Half of ex-faction British
Half of the euroskeptic contingent had been from Britain's UK Independence Party (UKIP) led by Nigel Farage, with a further 17 from the Italian anti-establishment 5-Star Movement led by satirist Beppe Grillo.
Farage (pictured addressing parliament) and Grillo had headed the now defunct Europe of Freedom and Direct Democracy (EFDD). Grigule was the sole member representing Latvia's Union of Greens and Farmers.
European parliament spokesman Jaume Duch - in a message on social networks - said: "Latvian MEP Iveta Grigula left EFDD group today. EFDD no long has members from at least seven countries, so [it is] declared dissolved today."
The loss of faction status relegates the ex-EFDD parliamentarians to simply sitting alongside elected parliamentary members from France's far-right National Front and forced to periods allocated for parliamentary speeches, unable to draw on special parliamentary funds and having lost certain rights.

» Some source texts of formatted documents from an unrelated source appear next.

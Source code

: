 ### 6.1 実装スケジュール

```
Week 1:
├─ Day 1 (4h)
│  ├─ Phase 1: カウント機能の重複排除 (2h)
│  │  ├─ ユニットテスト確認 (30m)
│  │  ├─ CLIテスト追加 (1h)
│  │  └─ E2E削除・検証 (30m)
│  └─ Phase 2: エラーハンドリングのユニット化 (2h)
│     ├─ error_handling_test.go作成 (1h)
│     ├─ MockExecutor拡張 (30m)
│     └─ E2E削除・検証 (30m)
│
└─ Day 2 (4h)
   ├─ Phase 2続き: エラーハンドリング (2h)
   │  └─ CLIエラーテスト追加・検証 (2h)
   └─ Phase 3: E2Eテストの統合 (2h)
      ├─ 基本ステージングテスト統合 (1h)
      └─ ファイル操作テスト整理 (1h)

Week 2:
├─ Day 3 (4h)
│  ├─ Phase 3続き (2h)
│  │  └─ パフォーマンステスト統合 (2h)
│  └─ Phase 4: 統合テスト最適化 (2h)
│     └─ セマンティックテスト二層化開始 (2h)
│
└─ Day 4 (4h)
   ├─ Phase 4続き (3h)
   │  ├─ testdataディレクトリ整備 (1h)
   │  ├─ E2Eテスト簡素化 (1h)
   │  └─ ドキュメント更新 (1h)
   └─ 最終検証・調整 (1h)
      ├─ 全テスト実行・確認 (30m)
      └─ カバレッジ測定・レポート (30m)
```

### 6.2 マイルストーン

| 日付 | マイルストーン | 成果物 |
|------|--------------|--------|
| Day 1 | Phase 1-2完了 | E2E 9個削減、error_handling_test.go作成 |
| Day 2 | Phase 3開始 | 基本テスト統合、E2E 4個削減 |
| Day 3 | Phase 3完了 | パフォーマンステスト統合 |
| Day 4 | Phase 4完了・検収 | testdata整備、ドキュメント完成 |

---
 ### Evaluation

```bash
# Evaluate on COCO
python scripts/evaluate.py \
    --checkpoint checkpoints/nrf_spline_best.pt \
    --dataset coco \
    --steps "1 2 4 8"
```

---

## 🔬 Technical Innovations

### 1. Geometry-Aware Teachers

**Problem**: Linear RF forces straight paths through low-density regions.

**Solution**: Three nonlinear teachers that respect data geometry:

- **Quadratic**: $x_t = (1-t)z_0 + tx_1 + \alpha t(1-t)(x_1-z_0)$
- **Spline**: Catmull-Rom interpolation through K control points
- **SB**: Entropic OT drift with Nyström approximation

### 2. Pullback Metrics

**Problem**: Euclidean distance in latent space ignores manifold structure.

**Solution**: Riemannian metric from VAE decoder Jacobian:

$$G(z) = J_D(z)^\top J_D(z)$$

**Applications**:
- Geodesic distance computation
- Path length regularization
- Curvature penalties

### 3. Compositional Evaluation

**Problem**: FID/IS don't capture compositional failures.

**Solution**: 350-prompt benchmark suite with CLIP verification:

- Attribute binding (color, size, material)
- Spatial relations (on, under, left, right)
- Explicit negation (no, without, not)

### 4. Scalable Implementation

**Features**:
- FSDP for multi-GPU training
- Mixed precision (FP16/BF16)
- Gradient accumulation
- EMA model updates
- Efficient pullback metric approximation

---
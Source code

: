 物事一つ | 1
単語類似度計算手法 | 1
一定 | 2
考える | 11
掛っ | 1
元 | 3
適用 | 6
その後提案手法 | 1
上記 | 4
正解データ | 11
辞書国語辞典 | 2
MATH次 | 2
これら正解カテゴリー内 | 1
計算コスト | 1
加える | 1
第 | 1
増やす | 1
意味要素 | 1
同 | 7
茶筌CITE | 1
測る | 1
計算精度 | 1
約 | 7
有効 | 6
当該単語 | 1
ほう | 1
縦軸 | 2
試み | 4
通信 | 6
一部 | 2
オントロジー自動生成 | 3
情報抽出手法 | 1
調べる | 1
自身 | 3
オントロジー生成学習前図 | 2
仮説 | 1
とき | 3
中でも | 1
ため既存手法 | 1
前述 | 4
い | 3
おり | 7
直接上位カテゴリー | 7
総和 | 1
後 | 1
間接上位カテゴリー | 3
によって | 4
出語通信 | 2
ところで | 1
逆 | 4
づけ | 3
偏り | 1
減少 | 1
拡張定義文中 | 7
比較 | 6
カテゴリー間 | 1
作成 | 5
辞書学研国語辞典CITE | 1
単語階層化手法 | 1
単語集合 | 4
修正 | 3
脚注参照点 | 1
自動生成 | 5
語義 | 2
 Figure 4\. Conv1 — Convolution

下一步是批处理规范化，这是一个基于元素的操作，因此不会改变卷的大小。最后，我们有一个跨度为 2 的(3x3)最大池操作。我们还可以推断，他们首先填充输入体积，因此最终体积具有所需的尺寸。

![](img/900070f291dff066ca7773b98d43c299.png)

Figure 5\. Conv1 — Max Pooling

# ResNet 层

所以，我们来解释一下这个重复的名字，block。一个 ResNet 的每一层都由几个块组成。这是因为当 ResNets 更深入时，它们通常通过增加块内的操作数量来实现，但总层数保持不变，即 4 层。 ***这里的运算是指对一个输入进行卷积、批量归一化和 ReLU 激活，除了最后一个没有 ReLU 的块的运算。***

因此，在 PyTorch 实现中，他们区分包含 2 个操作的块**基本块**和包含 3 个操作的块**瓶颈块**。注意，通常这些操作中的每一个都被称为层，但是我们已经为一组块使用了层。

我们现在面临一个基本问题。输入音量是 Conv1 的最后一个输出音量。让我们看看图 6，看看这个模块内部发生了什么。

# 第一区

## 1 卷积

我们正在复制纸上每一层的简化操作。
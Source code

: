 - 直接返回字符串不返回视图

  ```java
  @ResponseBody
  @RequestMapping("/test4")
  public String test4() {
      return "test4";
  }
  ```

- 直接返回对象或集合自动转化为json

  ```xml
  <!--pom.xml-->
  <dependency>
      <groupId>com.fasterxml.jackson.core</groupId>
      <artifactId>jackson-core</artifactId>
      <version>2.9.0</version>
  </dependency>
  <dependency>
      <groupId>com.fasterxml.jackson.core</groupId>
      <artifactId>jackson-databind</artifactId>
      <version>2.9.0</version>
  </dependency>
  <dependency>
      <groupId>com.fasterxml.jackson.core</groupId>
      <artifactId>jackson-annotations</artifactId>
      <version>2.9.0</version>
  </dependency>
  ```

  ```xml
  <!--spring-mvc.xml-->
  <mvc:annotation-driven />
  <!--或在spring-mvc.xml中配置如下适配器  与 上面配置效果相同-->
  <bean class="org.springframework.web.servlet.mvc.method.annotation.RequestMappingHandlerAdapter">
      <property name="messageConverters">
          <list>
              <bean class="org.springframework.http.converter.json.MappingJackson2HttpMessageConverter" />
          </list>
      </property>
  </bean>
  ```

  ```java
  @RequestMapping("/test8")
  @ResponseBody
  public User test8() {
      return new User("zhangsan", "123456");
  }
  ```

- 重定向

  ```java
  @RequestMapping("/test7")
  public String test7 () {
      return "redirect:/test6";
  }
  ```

Center-right EPP celebrates
There was a celebratory response from the main center right European People's Party (EPP) faction in the parliament, which alternates its sittings between Brussels and Strasbourg.
"First defeat for euro-skeptics!" the EPP said in a follow-on message.
Cameron facing challenge
Ahead of a by-election next month in the English town of Rochester, British Prime Minister David Cameron said on Thursday London should have "one last go" at trying to renegotiate Britain's EU membership.
Cameron's Conservative party is facing a neck-and-neck challenge in Rochester from a UKIP candidate, Mark Reckless - ahead of a decisive British parliamentary election in May.
Reckless is the second of two Conservatives in the British parliament to defect to UKIP since August.
In a by-election earlier this month in another area, Clacton, the other Conservative, Douglas Carswell, became UKIP's first elected member of the British parliament.